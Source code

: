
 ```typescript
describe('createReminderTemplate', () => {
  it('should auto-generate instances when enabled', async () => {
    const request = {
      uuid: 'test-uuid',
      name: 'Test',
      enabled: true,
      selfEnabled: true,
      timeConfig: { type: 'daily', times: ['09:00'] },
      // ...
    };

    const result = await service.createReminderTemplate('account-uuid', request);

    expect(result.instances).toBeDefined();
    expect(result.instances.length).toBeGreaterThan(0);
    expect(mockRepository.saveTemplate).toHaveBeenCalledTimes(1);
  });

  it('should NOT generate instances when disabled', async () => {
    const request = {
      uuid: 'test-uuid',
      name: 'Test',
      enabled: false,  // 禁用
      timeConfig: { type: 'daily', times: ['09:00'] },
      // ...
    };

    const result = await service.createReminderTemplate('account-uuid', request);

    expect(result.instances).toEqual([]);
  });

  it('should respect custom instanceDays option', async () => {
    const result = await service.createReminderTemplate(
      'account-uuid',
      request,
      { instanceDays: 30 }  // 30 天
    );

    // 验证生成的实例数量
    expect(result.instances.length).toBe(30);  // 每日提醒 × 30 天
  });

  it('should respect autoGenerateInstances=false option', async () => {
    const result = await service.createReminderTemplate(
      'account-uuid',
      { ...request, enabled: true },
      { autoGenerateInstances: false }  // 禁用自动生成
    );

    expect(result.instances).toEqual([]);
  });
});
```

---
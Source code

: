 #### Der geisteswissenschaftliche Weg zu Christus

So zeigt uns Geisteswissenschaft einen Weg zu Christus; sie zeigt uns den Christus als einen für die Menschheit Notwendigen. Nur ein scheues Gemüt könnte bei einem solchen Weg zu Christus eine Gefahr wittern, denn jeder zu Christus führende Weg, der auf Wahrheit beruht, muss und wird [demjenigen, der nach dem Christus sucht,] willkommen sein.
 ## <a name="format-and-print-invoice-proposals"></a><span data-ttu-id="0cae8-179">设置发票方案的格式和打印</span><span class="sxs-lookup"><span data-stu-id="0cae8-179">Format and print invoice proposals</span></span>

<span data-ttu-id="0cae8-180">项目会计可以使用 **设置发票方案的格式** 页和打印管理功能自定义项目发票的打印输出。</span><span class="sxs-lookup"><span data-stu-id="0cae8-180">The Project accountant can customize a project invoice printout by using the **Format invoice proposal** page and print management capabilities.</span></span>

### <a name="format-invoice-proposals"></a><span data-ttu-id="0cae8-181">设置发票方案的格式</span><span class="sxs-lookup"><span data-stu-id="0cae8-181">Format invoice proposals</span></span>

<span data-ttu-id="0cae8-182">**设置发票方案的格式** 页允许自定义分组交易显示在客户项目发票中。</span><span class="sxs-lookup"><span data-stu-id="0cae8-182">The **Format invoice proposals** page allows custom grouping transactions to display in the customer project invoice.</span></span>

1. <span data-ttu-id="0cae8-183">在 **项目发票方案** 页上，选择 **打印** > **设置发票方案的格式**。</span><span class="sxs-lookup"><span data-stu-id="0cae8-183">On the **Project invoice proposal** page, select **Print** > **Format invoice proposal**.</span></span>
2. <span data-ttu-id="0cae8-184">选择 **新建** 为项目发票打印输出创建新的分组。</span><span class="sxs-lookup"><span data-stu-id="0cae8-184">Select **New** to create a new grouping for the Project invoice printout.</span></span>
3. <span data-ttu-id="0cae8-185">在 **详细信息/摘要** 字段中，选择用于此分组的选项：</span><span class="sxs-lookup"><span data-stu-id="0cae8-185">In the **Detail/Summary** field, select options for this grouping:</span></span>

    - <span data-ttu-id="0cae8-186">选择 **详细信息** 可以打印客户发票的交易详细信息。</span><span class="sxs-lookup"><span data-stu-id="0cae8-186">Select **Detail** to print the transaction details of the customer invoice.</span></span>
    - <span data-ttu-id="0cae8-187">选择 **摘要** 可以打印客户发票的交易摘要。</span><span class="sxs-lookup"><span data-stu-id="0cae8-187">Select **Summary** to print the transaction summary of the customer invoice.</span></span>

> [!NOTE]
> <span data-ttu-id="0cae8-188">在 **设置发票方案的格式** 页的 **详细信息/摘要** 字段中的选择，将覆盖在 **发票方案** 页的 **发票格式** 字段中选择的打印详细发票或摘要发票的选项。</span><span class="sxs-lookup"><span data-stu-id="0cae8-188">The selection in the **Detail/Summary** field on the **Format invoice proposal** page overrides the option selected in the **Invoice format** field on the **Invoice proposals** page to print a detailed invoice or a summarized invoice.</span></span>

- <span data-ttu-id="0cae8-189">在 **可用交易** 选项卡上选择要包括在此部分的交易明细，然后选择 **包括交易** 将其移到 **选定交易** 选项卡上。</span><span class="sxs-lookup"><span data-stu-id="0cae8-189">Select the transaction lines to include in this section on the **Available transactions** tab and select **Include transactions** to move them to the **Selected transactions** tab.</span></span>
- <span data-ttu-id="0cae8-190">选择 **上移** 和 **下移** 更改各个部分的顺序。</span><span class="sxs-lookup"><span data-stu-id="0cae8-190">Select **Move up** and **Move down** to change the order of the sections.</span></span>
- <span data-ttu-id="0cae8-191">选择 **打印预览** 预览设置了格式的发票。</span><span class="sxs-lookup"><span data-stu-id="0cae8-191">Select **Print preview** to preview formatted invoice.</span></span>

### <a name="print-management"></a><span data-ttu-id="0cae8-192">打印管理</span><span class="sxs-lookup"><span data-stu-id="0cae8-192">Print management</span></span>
******************************
Your answer must be a single number: the count of lines above that hold the word "false".

OUTPUT OF THE TASK
3